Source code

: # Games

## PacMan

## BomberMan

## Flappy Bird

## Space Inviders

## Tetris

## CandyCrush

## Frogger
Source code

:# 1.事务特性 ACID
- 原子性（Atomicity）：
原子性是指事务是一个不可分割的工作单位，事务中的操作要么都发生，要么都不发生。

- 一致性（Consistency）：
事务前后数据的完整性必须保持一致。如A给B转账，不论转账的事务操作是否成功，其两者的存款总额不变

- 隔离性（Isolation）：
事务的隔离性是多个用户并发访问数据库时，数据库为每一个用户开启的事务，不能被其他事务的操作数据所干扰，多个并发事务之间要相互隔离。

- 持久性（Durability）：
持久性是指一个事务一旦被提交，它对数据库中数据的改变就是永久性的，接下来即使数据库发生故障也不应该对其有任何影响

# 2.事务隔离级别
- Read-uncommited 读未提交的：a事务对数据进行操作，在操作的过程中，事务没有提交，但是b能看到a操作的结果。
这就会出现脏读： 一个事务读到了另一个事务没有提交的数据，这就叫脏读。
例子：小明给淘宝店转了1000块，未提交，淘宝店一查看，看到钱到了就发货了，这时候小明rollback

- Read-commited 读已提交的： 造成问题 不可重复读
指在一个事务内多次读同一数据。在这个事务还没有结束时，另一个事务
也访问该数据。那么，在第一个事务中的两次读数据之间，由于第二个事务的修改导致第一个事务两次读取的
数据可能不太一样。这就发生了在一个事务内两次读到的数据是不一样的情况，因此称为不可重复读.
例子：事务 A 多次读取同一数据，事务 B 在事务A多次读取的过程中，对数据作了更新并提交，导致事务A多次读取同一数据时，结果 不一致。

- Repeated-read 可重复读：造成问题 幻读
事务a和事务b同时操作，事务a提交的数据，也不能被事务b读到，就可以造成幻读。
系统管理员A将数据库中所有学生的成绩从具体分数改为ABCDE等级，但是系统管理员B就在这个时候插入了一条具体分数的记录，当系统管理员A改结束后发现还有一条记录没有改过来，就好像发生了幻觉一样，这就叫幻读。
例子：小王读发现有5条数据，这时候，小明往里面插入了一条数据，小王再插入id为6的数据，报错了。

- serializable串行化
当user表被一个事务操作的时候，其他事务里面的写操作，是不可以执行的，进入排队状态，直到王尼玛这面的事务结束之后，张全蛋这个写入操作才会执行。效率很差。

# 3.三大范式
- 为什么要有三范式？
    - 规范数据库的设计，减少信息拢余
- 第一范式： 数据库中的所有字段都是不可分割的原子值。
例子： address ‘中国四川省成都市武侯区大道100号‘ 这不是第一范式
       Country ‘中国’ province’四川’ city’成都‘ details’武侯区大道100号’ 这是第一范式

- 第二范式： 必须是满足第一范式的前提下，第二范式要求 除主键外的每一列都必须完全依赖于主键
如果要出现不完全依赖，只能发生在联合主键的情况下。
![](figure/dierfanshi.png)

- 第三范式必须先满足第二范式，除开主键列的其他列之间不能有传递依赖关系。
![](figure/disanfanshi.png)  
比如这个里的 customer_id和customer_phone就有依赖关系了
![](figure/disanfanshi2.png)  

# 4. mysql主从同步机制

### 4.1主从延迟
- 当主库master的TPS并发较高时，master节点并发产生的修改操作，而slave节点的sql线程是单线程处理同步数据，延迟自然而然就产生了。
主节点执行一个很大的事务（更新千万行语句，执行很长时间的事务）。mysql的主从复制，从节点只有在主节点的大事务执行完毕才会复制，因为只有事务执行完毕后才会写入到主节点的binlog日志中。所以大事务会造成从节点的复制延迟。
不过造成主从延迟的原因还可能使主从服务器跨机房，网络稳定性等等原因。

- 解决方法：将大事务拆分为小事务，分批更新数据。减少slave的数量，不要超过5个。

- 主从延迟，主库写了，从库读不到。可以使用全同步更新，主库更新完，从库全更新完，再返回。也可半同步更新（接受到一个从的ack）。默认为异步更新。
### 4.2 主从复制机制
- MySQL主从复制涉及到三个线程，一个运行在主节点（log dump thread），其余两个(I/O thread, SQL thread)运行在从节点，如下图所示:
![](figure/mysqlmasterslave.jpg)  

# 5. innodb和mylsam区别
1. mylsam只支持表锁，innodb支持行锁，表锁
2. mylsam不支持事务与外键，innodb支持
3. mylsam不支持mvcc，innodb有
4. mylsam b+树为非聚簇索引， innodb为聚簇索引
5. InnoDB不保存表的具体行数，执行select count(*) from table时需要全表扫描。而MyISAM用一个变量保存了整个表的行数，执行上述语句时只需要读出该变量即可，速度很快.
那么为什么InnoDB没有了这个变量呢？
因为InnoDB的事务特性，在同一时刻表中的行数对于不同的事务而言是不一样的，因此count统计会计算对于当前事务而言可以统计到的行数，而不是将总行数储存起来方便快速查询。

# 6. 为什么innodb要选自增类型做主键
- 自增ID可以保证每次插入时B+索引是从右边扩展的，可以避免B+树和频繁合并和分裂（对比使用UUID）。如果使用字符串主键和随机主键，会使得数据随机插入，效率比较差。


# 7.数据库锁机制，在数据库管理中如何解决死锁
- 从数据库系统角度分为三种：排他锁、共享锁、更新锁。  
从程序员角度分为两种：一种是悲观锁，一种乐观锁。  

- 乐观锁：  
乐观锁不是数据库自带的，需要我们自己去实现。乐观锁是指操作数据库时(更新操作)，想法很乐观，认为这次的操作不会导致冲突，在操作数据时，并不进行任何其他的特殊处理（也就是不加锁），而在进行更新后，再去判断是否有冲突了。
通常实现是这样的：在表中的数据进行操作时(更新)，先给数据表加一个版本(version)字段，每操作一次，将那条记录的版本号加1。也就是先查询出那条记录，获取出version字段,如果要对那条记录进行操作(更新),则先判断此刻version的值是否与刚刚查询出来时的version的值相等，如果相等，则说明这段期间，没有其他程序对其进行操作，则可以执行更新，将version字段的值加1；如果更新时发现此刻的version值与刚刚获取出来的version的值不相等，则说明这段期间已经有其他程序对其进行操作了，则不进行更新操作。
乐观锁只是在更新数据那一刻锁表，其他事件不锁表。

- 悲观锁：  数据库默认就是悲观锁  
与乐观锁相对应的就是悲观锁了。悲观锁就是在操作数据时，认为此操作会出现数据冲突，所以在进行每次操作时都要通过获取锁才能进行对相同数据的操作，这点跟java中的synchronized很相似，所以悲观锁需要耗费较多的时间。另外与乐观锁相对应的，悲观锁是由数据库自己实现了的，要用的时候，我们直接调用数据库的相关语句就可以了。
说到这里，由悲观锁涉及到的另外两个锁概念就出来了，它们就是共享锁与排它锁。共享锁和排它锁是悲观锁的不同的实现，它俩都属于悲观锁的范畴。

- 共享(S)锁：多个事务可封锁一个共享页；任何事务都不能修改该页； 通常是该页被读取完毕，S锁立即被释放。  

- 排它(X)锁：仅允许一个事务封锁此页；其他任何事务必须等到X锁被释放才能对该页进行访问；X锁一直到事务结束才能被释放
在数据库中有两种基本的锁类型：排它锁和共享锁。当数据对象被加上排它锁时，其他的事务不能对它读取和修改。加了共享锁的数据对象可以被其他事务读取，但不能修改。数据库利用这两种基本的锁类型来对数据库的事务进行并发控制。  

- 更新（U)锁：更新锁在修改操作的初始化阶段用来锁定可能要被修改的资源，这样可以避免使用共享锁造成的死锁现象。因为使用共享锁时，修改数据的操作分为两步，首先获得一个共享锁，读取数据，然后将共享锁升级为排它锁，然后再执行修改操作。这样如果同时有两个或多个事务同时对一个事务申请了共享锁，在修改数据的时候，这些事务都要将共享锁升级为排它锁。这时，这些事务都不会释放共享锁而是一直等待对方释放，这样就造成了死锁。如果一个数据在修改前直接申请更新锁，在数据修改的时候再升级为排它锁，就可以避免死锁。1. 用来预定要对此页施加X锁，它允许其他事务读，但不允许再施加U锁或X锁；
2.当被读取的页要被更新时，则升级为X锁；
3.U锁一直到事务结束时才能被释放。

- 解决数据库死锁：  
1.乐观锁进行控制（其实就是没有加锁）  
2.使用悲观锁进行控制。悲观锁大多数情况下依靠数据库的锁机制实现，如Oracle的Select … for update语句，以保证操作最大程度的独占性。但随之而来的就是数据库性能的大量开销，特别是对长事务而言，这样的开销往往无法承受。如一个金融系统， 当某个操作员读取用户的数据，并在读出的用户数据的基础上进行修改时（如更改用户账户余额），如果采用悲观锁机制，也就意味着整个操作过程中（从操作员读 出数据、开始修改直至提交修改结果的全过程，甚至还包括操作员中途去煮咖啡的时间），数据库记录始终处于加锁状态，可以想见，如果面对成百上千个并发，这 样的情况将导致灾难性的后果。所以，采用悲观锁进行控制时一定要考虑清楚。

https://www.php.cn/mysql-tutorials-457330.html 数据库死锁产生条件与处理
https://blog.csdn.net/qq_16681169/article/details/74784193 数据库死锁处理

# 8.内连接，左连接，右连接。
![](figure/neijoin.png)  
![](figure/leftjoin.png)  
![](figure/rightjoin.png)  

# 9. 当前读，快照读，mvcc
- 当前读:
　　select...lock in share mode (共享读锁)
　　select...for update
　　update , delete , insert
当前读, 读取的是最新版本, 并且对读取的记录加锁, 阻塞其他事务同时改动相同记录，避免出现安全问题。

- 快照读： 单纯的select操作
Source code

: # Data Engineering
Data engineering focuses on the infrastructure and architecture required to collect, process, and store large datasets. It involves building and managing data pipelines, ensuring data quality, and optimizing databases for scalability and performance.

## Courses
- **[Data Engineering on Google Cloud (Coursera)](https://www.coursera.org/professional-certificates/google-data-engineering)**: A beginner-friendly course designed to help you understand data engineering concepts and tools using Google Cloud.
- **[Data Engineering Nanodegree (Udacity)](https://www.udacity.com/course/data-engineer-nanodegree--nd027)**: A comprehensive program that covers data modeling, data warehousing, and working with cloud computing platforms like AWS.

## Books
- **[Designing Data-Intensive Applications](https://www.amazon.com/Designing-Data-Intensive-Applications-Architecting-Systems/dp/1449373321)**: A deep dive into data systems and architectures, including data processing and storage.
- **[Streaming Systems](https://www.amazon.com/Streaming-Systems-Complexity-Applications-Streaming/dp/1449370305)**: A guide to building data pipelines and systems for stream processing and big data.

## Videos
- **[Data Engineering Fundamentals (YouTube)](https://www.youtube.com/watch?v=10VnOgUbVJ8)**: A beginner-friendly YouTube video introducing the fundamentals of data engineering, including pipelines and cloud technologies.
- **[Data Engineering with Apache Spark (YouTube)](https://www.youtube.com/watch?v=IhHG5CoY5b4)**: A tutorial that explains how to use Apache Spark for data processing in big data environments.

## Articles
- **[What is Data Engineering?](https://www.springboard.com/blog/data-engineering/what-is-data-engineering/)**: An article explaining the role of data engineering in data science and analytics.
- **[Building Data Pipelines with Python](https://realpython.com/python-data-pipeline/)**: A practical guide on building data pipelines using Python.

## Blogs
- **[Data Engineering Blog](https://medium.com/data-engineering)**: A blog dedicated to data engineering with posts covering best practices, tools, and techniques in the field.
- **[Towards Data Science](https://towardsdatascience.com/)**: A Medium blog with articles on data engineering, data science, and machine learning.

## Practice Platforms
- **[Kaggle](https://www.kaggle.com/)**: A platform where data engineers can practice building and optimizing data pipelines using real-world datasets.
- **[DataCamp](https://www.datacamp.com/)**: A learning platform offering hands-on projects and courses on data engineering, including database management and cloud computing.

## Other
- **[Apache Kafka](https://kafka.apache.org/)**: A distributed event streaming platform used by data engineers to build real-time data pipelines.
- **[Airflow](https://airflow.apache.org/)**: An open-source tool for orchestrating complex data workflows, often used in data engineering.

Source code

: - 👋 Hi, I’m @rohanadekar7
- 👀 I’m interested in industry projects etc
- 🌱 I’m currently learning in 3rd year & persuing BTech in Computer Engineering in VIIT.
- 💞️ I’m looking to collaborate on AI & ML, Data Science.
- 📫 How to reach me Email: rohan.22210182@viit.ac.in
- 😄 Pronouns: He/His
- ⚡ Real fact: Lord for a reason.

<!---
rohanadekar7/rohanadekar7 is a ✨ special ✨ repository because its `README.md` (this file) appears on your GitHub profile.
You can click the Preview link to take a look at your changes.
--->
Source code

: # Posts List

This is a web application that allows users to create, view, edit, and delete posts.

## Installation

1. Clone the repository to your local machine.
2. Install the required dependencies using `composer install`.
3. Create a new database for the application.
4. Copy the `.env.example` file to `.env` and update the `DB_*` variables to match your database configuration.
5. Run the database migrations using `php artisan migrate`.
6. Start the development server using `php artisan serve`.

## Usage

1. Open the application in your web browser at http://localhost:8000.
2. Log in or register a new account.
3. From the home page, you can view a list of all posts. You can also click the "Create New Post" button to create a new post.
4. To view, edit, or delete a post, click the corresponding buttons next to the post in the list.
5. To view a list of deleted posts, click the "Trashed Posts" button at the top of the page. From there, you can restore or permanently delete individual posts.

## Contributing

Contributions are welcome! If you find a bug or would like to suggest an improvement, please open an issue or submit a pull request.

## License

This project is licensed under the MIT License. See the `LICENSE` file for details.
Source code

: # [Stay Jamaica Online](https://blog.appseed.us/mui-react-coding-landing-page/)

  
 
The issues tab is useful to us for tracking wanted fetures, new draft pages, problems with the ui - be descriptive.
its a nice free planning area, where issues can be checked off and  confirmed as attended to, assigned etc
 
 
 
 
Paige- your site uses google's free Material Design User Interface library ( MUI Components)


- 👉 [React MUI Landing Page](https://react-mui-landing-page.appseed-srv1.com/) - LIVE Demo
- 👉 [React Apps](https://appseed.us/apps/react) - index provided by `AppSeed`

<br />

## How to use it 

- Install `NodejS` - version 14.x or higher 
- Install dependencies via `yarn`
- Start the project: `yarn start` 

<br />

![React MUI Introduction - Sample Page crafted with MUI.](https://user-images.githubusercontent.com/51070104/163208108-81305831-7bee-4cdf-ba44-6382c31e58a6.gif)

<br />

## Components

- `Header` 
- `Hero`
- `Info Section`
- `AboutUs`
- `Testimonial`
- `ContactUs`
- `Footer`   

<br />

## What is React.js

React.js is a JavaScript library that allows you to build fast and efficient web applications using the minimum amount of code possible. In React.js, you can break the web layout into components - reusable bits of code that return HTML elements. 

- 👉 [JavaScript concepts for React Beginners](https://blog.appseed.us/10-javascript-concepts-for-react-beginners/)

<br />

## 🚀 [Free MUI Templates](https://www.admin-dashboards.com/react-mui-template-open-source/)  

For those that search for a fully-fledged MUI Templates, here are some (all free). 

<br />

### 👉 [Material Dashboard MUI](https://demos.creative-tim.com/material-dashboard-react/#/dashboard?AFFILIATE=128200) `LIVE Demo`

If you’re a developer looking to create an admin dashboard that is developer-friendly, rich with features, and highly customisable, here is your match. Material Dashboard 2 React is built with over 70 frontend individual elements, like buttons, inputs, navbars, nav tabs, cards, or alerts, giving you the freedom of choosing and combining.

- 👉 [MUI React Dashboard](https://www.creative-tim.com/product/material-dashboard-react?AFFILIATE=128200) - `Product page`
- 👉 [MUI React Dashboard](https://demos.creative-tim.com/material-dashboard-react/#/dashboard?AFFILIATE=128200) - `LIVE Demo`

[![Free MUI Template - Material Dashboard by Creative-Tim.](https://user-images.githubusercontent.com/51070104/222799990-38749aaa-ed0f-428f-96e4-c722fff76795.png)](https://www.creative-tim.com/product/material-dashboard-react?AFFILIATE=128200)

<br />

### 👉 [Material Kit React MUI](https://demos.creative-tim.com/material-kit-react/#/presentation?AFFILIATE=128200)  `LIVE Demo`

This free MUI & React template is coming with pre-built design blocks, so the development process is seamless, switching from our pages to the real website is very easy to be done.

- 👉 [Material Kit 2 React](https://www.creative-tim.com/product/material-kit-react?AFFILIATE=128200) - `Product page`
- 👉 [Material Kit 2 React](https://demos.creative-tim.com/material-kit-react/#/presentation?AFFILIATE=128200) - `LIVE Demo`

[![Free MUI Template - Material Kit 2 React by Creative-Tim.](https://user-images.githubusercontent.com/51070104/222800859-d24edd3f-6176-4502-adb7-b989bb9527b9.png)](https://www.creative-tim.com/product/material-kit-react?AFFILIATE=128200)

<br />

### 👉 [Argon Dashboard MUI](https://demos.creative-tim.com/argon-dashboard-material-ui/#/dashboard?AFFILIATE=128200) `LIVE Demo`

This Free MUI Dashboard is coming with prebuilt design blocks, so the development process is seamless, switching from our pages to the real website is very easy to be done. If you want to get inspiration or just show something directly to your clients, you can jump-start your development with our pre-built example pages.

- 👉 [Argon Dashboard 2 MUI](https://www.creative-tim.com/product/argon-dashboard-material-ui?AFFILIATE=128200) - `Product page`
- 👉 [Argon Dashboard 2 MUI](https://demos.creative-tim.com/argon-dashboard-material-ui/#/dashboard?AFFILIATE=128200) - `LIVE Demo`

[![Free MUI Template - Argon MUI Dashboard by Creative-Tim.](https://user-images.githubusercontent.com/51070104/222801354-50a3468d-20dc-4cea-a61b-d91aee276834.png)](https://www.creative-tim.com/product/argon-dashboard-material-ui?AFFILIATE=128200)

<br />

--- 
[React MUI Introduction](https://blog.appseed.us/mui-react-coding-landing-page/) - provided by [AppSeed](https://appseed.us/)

----

• [Task goal] Each line of the listing that includes the word "library" should be copied out.

• [Answer below]
Paige- your site uses google's free Material Design User Interface library ( MUI Components)
React.js is a JavaScript library that allows you to build fast and efficient web applications using the minimum amount of code possible. In React.js, you can break the web layout into components - reusable bits of code that return HTML elements. 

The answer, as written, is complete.